Select, from the data, each line where "implementbox" occurs.

****************************************

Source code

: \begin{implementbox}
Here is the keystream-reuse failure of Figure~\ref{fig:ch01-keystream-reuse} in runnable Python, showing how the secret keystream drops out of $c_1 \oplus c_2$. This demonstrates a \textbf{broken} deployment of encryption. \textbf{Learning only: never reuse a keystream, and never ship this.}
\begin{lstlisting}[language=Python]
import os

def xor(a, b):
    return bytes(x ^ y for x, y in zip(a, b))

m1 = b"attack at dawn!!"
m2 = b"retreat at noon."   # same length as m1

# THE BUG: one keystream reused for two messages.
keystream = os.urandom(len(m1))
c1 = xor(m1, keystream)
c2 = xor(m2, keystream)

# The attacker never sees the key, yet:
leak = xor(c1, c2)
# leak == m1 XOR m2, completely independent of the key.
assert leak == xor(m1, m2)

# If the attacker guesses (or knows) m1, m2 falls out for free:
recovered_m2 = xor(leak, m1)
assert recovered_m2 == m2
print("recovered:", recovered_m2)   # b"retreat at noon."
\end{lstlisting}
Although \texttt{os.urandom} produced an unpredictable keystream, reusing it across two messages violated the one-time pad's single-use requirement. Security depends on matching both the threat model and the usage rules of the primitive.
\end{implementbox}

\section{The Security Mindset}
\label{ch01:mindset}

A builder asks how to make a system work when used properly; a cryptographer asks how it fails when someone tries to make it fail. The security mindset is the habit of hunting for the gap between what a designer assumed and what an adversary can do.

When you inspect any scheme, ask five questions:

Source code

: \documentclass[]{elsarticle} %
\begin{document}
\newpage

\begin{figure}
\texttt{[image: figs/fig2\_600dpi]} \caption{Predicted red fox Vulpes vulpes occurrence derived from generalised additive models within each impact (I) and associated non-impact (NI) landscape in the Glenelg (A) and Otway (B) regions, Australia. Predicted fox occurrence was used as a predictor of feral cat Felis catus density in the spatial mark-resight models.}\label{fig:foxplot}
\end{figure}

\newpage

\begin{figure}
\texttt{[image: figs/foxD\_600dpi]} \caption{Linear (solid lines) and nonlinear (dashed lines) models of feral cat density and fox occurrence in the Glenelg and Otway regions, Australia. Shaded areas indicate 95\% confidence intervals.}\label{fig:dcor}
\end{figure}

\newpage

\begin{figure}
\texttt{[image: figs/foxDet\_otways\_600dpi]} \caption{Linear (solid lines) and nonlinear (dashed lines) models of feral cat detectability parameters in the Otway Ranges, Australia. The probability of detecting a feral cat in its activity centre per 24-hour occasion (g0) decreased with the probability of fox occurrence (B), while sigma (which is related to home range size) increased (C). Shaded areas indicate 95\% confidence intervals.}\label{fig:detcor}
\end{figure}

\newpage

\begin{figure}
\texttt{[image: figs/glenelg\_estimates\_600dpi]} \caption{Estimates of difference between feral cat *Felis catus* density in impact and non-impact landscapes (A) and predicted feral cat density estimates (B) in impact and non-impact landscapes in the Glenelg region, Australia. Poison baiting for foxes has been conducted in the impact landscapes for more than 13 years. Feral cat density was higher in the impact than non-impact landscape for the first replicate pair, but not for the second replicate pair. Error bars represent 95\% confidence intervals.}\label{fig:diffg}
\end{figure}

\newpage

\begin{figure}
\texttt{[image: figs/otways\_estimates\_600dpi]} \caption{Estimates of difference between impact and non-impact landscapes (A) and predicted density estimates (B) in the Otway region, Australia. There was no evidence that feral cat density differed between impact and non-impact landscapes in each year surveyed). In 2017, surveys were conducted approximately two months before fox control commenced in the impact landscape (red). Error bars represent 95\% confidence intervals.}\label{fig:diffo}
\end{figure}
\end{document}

****************************************

#### TASK RESULT:
: \begin{implementbox}
\end{implementbox}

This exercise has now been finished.